Work required =>
Please say how many lines below include the word "class", with nothing beyond the number.

Data records =>

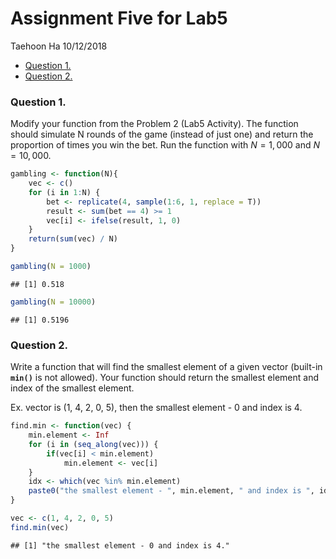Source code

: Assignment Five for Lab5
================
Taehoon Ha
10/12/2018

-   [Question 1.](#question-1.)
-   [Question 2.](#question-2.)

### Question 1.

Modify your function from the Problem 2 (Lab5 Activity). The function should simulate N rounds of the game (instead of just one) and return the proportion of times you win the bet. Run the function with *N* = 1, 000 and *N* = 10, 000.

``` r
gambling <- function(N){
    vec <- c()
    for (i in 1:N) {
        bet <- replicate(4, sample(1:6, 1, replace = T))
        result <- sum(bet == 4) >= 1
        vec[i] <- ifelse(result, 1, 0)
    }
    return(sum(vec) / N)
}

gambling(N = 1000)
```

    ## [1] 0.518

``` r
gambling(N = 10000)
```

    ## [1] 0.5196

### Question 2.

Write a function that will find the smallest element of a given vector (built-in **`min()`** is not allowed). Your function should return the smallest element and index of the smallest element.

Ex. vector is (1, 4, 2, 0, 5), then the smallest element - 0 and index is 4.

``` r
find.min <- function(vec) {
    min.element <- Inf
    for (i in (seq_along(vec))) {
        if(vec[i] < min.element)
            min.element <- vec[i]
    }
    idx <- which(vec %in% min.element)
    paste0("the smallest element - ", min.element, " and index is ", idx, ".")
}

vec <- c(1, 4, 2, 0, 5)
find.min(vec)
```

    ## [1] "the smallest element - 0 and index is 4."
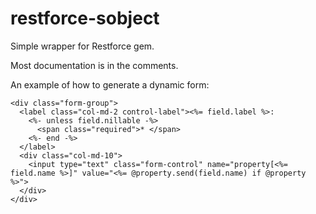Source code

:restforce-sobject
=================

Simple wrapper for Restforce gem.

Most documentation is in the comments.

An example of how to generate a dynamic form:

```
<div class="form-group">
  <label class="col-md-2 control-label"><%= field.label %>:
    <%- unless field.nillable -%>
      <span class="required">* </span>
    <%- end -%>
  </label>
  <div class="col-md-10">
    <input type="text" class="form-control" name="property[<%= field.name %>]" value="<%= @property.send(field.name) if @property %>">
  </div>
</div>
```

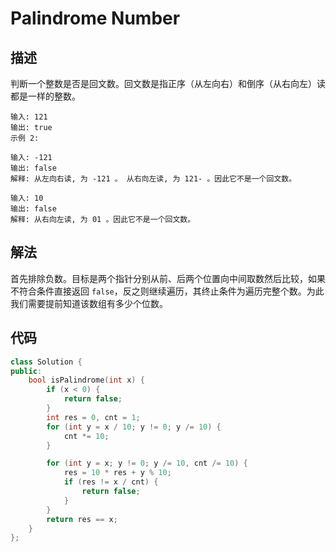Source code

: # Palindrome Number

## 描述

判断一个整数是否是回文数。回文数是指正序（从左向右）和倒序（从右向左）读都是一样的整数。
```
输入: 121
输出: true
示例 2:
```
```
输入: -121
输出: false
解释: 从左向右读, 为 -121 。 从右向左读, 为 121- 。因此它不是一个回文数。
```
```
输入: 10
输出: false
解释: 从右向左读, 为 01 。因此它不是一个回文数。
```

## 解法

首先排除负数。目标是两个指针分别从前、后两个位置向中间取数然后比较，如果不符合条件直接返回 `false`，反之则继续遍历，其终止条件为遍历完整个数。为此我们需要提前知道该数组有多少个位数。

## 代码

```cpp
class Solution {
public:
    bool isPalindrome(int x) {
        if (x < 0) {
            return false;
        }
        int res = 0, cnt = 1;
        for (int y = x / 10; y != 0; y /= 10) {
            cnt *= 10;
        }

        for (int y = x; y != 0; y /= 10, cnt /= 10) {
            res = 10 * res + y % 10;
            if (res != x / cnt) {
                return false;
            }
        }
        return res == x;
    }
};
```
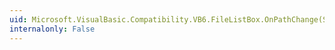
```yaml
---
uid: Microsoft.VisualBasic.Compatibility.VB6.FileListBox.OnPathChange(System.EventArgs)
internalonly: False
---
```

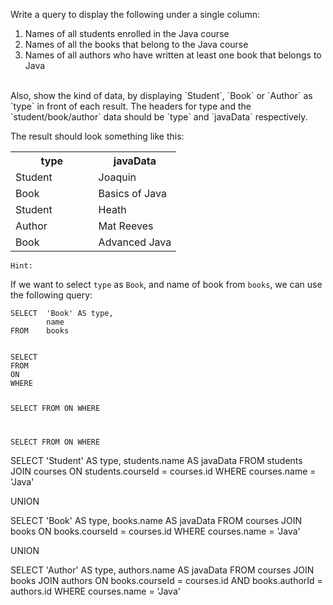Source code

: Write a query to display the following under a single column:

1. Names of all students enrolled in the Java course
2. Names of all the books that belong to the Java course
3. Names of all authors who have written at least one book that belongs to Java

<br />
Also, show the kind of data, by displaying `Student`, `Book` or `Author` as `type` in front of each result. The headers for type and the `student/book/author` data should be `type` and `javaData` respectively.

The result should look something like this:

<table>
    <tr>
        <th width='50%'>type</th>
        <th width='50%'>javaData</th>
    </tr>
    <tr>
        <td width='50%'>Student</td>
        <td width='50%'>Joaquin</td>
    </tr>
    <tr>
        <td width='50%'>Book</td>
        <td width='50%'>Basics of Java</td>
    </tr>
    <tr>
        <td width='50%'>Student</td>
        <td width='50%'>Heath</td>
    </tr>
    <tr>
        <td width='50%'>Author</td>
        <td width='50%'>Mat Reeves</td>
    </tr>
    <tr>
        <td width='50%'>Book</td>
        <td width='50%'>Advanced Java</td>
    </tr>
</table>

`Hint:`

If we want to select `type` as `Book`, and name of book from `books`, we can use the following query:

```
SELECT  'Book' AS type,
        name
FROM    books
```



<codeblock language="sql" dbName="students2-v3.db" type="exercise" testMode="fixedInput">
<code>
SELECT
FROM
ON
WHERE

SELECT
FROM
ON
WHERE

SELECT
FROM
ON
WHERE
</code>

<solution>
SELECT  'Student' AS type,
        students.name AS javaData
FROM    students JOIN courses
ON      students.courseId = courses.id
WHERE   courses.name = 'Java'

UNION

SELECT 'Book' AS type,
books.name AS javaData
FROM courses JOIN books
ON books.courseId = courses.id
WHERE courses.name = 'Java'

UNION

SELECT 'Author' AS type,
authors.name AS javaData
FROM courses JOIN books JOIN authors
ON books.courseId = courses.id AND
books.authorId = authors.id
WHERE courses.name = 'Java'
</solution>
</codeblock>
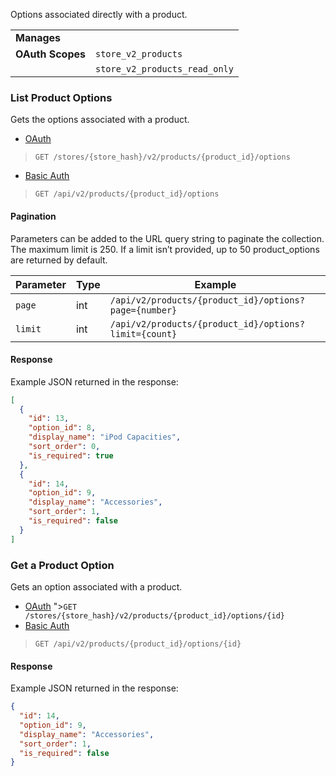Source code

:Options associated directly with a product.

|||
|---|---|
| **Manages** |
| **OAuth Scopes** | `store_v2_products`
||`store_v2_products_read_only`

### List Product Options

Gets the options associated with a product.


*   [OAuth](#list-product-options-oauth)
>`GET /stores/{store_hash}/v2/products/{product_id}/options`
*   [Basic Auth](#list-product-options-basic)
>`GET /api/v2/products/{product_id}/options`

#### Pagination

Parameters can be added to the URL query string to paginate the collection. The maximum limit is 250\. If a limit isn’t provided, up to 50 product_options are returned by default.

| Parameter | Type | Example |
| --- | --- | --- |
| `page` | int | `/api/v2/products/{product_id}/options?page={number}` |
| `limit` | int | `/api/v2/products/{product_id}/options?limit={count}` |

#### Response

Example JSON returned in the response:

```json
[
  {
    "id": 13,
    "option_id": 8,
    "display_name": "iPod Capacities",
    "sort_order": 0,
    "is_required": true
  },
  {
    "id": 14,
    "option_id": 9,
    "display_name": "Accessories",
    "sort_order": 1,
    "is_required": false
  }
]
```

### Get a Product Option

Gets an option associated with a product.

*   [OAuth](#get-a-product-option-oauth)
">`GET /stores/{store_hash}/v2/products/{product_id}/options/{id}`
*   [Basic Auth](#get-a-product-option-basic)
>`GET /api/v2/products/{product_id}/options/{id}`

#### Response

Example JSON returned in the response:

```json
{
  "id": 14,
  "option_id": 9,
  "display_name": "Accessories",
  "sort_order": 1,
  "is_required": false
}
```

* * *

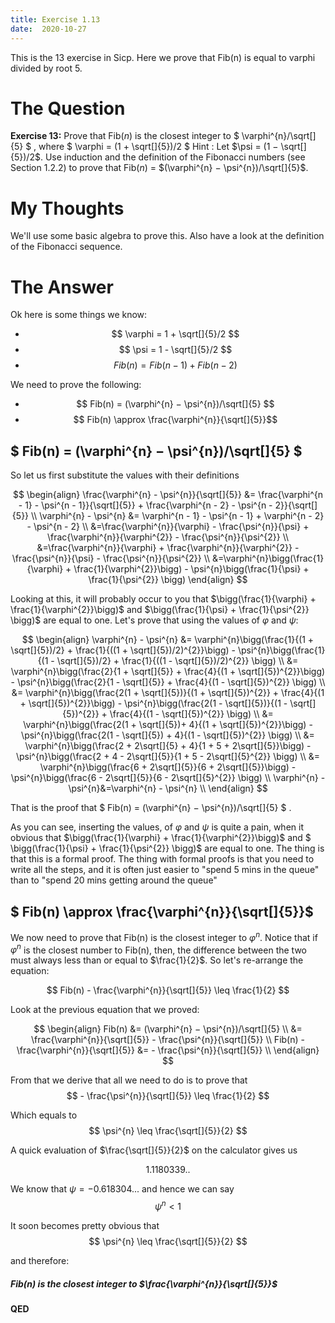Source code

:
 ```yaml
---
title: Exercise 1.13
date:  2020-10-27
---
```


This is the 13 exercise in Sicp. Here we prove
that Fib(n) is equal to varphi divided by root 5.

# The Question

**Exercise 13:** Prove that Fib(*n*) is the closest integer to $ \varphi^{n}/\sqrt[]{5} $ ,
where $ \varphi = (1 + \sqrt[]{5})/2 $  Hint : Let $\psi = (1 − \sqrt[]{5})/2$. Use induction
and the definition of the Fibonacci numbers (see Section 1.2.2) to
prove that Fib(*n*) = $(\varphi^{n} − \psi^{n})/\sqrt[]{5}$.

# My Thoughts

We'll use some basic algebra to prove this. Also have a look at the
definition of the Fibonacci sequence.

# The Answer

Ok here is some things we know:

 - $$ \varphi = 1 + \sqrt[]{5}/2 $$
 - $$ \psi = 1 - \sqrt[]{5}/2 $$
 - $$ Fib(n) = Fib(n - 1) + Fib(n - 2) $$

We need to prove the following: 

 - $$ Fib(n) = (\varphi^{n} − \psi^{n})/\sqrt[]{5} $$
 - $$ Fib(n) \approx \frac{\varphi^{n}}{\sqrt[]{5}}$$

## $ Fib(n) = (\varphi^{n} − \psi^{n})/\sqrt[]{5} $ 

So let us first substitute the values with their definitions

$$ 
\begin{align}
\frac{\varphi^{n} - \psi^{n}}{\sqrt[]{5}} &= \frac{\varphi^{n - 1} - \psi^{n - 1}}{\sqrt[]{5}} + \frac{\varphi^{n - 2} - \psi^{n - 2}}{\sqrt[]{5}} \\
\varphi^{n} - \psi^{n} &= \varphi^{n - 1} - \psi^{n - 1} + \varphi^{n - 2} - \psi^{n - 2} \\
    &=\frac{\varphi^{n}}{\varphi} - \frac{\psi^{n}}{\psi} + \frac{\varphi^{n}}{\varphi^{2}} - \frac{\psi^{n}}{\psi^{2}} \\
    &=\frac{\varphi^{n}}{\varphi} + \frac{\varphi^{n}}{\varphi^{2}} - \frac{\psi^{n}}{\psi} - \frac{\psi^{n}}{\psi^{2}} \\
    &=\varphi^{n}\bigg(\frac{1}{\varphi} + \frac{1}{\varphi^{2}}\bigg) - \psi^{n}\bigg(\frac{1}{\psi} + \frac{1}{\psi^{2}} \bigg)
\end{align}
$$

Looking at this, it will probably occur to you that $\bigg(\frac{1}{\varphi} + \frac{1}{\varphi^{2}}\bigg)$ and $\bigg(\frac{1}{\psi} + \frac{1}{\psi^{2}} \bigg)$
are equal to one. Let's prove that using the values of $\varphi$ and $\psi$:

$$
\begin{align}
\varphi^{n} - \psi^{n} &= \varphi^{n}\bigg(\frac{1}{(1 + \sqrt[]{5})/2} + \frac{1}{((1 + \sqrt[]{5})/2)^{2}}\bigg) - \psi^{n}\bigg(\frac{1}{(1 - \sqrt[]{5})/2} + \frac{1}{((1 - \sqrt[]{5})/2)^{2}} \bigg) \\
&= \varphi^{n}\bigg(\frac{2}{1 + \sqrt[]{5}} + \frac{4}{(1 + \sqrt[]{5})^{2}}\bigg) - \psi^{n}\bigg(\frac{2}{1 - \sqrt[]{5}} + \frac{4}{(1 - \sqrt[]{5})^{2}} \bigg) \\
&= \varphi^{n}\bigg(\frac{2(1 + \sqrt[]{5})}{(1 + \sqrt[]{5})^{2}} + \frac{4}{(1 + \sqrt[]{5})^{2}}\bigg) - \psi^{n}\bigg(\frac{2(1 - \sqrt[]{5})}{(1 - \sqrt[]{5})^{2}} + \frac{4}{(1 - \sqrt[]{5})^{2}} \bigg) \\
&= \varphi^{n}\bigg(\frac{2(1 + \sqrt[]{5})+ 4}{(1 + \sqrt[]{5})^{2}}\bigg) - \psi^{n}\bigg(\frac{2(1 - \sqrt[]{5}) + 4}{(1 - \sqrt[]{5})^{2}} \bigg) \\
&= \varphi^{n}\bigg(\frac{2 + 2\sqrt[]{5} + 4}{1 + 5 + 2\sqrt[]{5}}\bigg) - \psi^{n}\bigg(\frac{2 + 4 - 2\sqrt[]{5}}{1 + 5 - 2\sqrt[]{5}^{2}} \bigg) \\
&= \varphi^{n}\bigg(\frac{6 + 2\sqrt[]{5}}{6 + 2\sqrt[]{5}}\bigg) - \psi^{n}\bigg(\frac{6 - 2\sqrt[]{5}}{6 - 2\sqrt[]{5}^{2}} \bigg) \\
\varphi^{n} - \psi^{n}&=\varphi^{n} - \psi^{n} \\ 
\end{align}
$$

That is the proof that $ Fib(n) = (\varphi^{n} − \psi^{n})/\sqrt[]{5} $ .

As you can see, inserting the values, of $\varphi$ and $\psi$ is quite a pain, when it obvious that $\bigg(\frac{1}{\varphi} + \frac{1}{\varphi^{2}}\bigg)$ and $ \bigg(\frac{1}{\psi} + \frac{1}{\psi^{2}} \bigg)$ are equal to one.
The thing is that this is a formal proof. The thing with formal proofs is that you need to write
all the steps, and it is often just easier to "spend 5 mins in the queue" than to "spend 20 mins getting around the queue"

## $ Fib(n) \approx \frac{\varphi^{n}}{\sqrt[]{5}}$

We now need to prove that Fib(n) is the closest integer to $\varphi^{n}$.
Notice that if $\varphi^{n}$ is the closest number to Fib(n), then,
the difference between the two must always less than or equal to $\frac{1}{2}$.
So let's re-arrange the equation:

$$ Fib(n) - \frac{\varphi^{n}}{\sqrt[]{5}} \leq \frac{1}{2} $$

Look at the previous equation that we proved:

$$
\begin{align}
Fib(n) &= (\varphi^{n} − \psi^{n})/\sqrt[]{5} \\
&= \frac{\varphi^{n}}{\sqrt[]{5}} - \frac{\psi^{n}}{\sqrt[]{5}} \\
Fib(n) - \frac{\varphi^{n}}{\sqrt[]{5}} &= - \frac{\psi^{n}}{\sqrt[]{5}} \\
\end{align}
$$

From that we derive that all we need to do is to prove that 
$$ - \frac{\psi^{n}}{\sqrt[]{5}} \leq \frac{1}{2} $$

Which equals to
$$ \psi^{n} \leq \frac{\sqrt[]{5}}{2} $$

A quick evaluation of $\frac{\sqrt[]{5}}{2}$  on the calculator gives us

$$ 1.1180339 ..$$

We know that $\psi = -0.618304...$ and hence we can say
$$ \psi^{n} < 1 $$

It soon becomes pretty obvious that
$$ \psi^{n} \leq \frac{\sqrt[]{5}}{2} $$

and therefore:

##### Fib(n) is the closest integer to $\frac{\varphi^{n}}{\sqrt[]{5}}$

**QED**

Reply =>
6